目先のことに囚われず、自分の選ぶ道を進もうという信念があったなら。
どこの誰とも知らない、私の人生に何の責任も持たない面接担当者の言葉なんかに揺さぶられた私は馬鹿だった。
いや、あのときは家庭事情で、就職以外の選択肢はなかったじゃないか。
氷河期だったし圧倒的な買い手市場だったし、採用側の求める学生になるしかなかったじゃないか。
……と言い訳をしてみましたが、道なき道を歩いても何も得られないかもしれないと、打算的になった自分が弱かったのです。
人生はいつでもやり直せるとは言いますが、児童翻訳を夢見ていた頃に戻るのは不可能です。
けれども小説書きを目指し始めた頃に立ち返ることは、できましょう。
小説書きを目指し始めた頃の私には、ぶれない想いがあったはずでした。
「そんな題材やテーマなど誰が読みたがる? どこに需要がある?」と言われても、書籍化の見込みがなくても、「こういう人々の物語を伝えたい」という一念で書き続けていたはずでした。

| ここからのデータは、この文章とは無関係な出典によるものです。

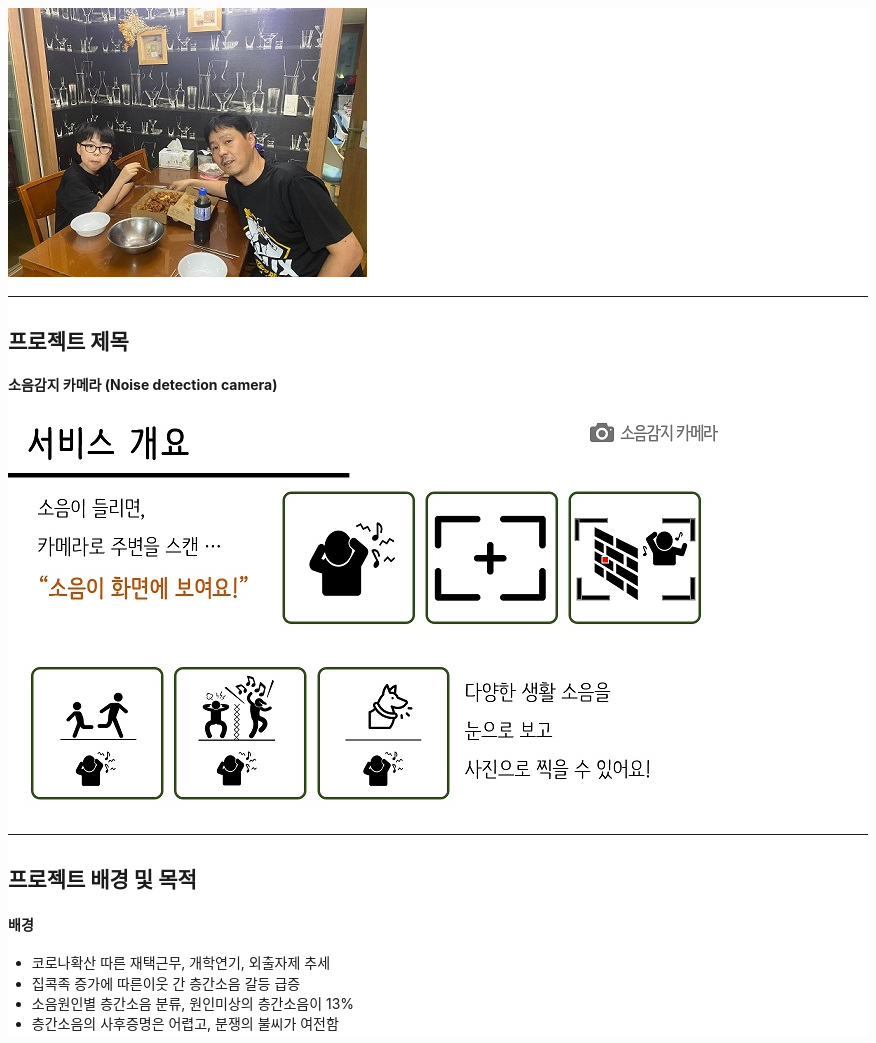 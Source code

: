![](images/mt2.jpg)

---

## 프로젝트 제목

**소음감지 카메라 (Noise detection camera)**

![](images/m2.jpg)

---

## 프로젝트 배경 및 목적 
#### 배경
- 코로나확산 따른 재택근무, 개학연기, 외출자제 추세
- 집콕족 증가에 따른이웃 간 층간소음 갈등 급증
- 소음원인별 층간소음 분류, 원인미상의 층간소음이 13%
- 층간소음의 사후증명은 어렵고, 분쟁의 불씨가 여전함
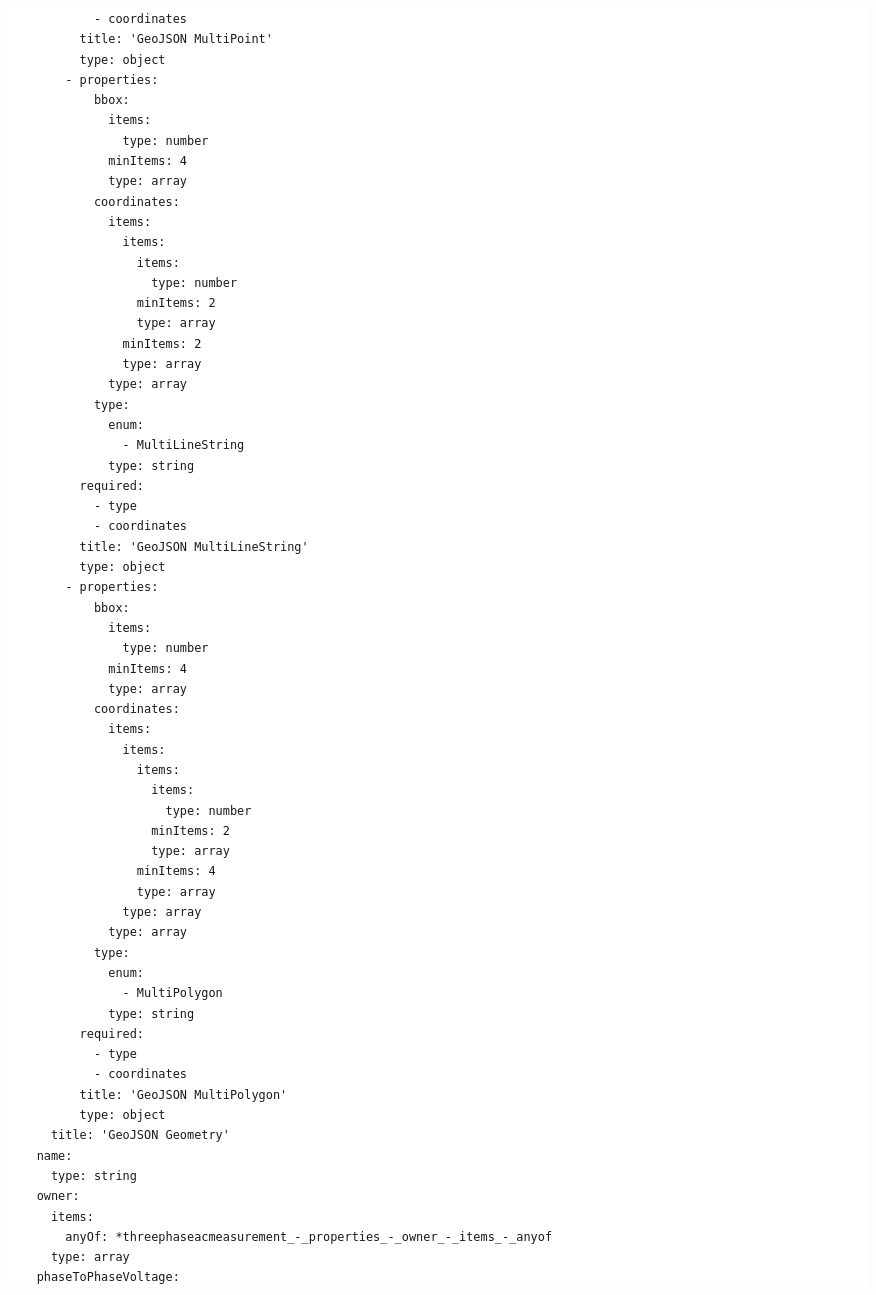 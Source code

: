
 ```yamlPar ordre alphabÃ©tique
            - coordinates
          title: 'GeoJSON MultiPoint'
          type: object
        - properties:
            bbox:
              items:
                type: number
              minItems: 4
              type: array
            coordinates:
              items:
                items:
                  items:
                    type: number
                  minItems: 2
                  type: array
                minItems: 2
                type: array
              type: array
            type:
              enum:
                - MultiLineString
              type: string
          required:
            - type
            - coordinates
          title: 'GeoJSON MultiLineString'
          type: object
        - properties:
            bbox:
              items:
                type: number
              minItems: 4
              type: array
            coordinates:
              items:
                items:
                  items:
                    items:
                      type: number
                    minItems: 2
                    type: array
                  minItems: 4
                  type: array
                type: array
              type: array
            type:
              enum:
                - MultiPolygon
              type: string
          required:
            - type
            - coordinates
          title: 'GeoJSON MultiPolygon'
          type: object
      title: 'GeoJSON Geometry'
    name:
      type: string
    owner:
      items:
        anyOf: *threephaseacmeasurement_-_properties_-_owner_-_items_-_anyof
      type: array
    phaseToPhaseVoltage:
```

それがいつしか、編集者さんの顔色を伺いながら書くようになり、読者反応や売上データに振り回されるばかりとなり……。
この本の出会いを機に一旦、小説書きとしてのスタート地点に立ち返ってみるとします。
そうすれば、新卒就活時には答えられなかった「そんな役に立たないものを学んで何の意味があるの?」への答えも、見えてくるかもしれません。
余談ながら。
専攻言語の先生が常々、こう仰っておられたのを思い出します。
国の豊かさはGDPやGNPで決まるのではありません。
『そんなものを勉強して何の役に立つの?』と言われるものを若い人がじっくりと学べる国こそが、本当の意味で『豊かな国』と言えるのです。
企業や国防のための勉強が重視されるようになったら、どれだけモノが溢れていても、その国は貧しくなったのです。
就活シーズンを迎え、リクルートスーツ姿の学生さんたちを見かけるようになりました。
今の日本はどの程度、豊かなのかなと思ったりします。
ただ、上記の本が多くの人に読まれているということは、まだ日本は完全には「貧しい国」にはなっていないのだろうと思うのです。
そう信じたいのです。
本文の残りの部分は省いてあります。